You can’t celebrate  April Fool’s Day without remembering Sidd Finch and the greatest MLB prank ever.

Apropos of Nothing

If you are a fan of The Office, this interview of Steve Carell by John Krasinski is definitely worth your time.

MLB News & Notes

Giants manager Gabe Kapler has turned to video games to hone his managerial skills.

The suspensions of former Astros manager AJ Hinch and GM Jeffrey Luhnow will be considered fulfilled by MLB even if the league cancels the entire 2020 season.

Rockies infielder Daniel Murphy is donating $100,000 to assist the families of struggling minor league players adversely affected by COVID-19.

Retired outfielder Jim Edmonds has tested positive for the novel coronavirus. Edmonds played for the Angels, Cardinals, and Cubs during his 17-year career.

Dodgers infielder Justin Turner has proposed a tie-breaking home run derby to settle extra-inning games in  what will surely be a shortened season.
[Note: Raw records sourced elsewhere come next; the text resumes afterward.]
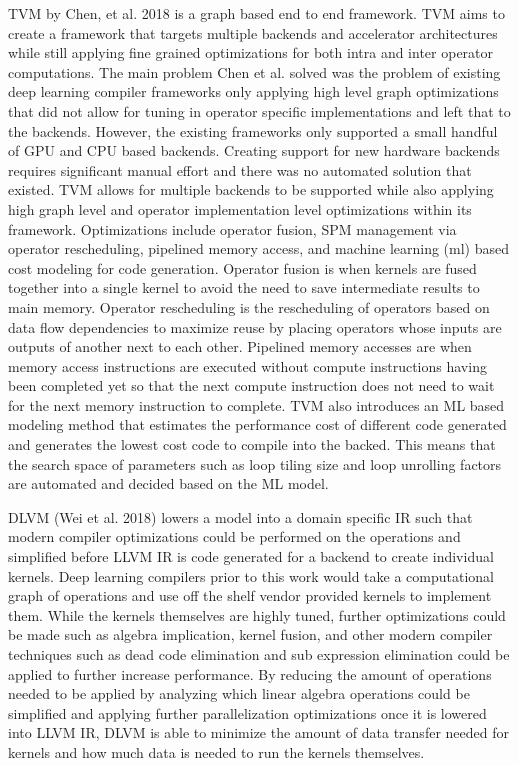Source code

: TVM by Chen, et al. 2018 is a graph based end to end framework. 
TVM aims to create a framework that targets
multiple backends and accelerator architectures while still applying
fine grained optimizations for both intra and inter operator computations.
The main problem Chen et al. solved was the problem of existing deep learning
compiler frameworks only applying high level graph optimizations that did
not allow for tuning in operator specific implementations and left that to
the backends. However, the existing frameworks only supported a small handful
of GPU and CPU based backends. Creating support for new hardware backends
requires significant manual effort and there was no automated solution that 
existed. TVM allows for multiple backends to be supported while also
applying high graph level and operator implementation level optimizations
within its framework. Optimizations include operator fusion, SPM management via
operator rescheduling, pipelined memory access, and machine learning (ml) based
cost modeling for code generation. Operator fusion is when kernels are fused
together into a single kernel to avoid the need to save intermediate results
to main memory. Operator rescheduling is the rescheduling of operators based
on data flow dependencies to maximize reuse by placing operators whose
inputs are outputs of another next to each other. Pipelined memory accesses are
when memory access instructions are executed without compute instructions having
been completed yet so that the next compute instruction does not need to wait
for the next memory instruction to complete. TVM also introduces an ML
based modeling method that estimates the performance cost of different
code generated and generates the lowest cost code to compile into the backed.
This means that the search space of parameters such as loop tiling size and 
loop unrolling factors are automated and decided based on the ML model.

DLVM \cite{dlvm} (Wei et al. 2018) lowers a model into a domain specific IR
such that modern compiler optimizations could be performed on the operations
and simplified before LLVM IR is code generated for a backend to create
individual kernels. Deep learning compilers \cite{tensorflow} \cite{torch}
prior to this work would take a computational graph of operations and use off
the shelf vendor provided kernels to implement them. While the kernels
themselves are highly tuned, further optimizations could be made such as
algebra implication, kernel fusion, and other modern compiler techniques such
as dead code elimination and sub expression elimination could be applied to
further increase performance. By reducing the amount of operations needed to be
applied by analyzing which linear algebra operations could be simplified and
applying further parallelization optimizations once it is lowered into LLVM IR,
DLVM is able to minimize the amount of data transfer needed for kernels and how
much data is needed to run the kernels themselves.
MLB Insider Jared Diamond is preparing for no MLB season at all. If anyone cares, I predict baseball will resume July 1 or thereabouts.

In fact, July 1 looks like a realistic target date, at least for now, with a possible 100-game schedule to follow.

Extra Innings

I say let’s make today National Hamburger/Cheeseburger Day. On this date in 2001 Ichiro Suzuki made his MLB debut.

They Said It

  • “It’s the feel of the swing. Any hitter will tell you, whenever you feel right, you’re not thinking. If you lose the feel a little bit, you think a little bit and the next thing you know you lead to different thoughts.” – Kyle Schwarber

Thursday Walk Up Song

Stacy’s Mom by Fountains of Wayne – COVID-19 claimed FoW lead singer Adam Schlesinger yesterday. You may not know it, but Schlesinger, who was one of pop music’s greatest collaborators, wrote all of the original music for the movie That Thing You Do, including its titular title song.